▶ Work instruction: Transcribe all the entries word for word, but omit the images.

-- Records shown follows --

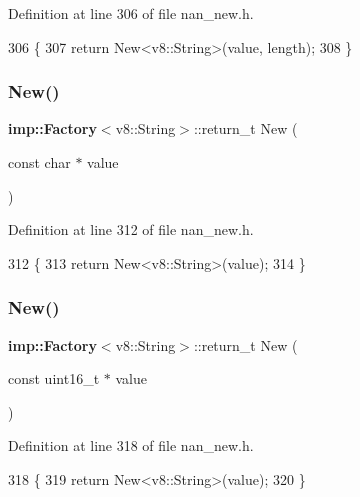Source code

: Definition at line 306 of file nan\+\_\+new.\+h.


\begin{DoxyCode}
306                                         \{
307   \textcolor{keywordflow}{return} New<v8::String>(value, length);
308 \}
\end{DoxyCode}
\mbox{\label{nan__new_8h_accc60720041b481dd2d429dee145e557}} 
\subsubsection{New()\hspace{0.1cm}{\footnotesize\ttfamily [18/22]}}
{\footnotesize\ttfamily \textbf{ imp\+::\+Factory}$<$v8\+::\+String$>$\+::return\+\_\+t New (\begin{DoxyParamCaption}\item[{const char $\ast$}]{value }\end{DoxyParamCaption})}



Definition at line 312 of file nan\+\_\+new.\+h.


\begin{DoxyCode}
312                         \{
313   \textcolor{keywordflow}{return} New<v8::String>(value);
314 \}
\end{DoxyCode}
\mbox{\label{nan__new_8h_a787c3551201eca1833b8e90eebdba5ef}} 
\subsubsection{New()\hspace{0.1cm}{\footnotesize\ttfamily [19/22]}}
{\footnotesize\ttfamily \textbf{ imp\+::\+Factory}$<$v8\+::\+String$>$\+::return\+\_\+t New (\begin{DoxyParamCaption}\item[{const uint16\+\_\+t $\ast$}]{value }\end{DoxyParamCaption})}



Definition at line 318 of file nan\+\_\+new.\+h.


\begin{DoxyCode}
318                             \{
319   \textcolor{keywordflow}{return} New<v8::String>(value);
320 \}
\end{DoxyCode}
\mbox{\label{nan__new_8h_a14a551b6e011e48d2ac398e34fac5528}}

-- Records shown concluded --

▶ Answer section:
Source code

: Definition at line 306 of file nan\+\_\+new.\+h.


\begin{DoxyCode}
306                                         \{
307   \textcolor{keywordflow}{return} New<v8::String>(value, length);
308 \}
\end{DoxyCode}
\mbox{\label{nan__new_8h_accc60720041b481dd2d429dee145e557}} 
\subsubsection{New()\hspace{0.1cm}{\footnotesize\ttfamily [18/22]}}
{\footnotesize\ttfamily \textbf{ imp\+::\+Factory}$<$v8\+::\+String$>$\+::return\+\_\+t New (\begin{DoxyParamCaption}\item[{const char $\ast$}]{value }\end{DoxyParamCaption})}



Definition at line 312 of file nan\+\_\+new.\+h.


\begin{DoxyCode}
312                         \{
313   \textcolor{keywordflow}{return} New<v8::String>(value);
314 \}
\end{DoxyCode}
\mbox{\label{nan__new_8h_a787c3551201eca1833b8e90eebdba5ef}} 
\subsubsection{New()\hspace{0.1cm}{\footnotesize\ttfamily [19/22]}}
{\footnotesize\ttfamily \textbf{ imp\+::\+Factory}$<$v8\+::\+String$>$\+::return\+\_\+t New (\begin{DoxyParamCaption}\item[{const uint16\+\_\+t $\ast$}]{value }\end{DoxyParamCaption})}



Definition at line 318 of file nan\+\_\+new.\+h.


\begin{DoxyCode}
318                             \{
319   \textcolor{keywordflow}{return} New<v8::String>(value);
320 \}
\end{DoxyCode}
\mbox{\label{nan__new_8h_a14a551b6e011e48d2ac398e34fac5528}}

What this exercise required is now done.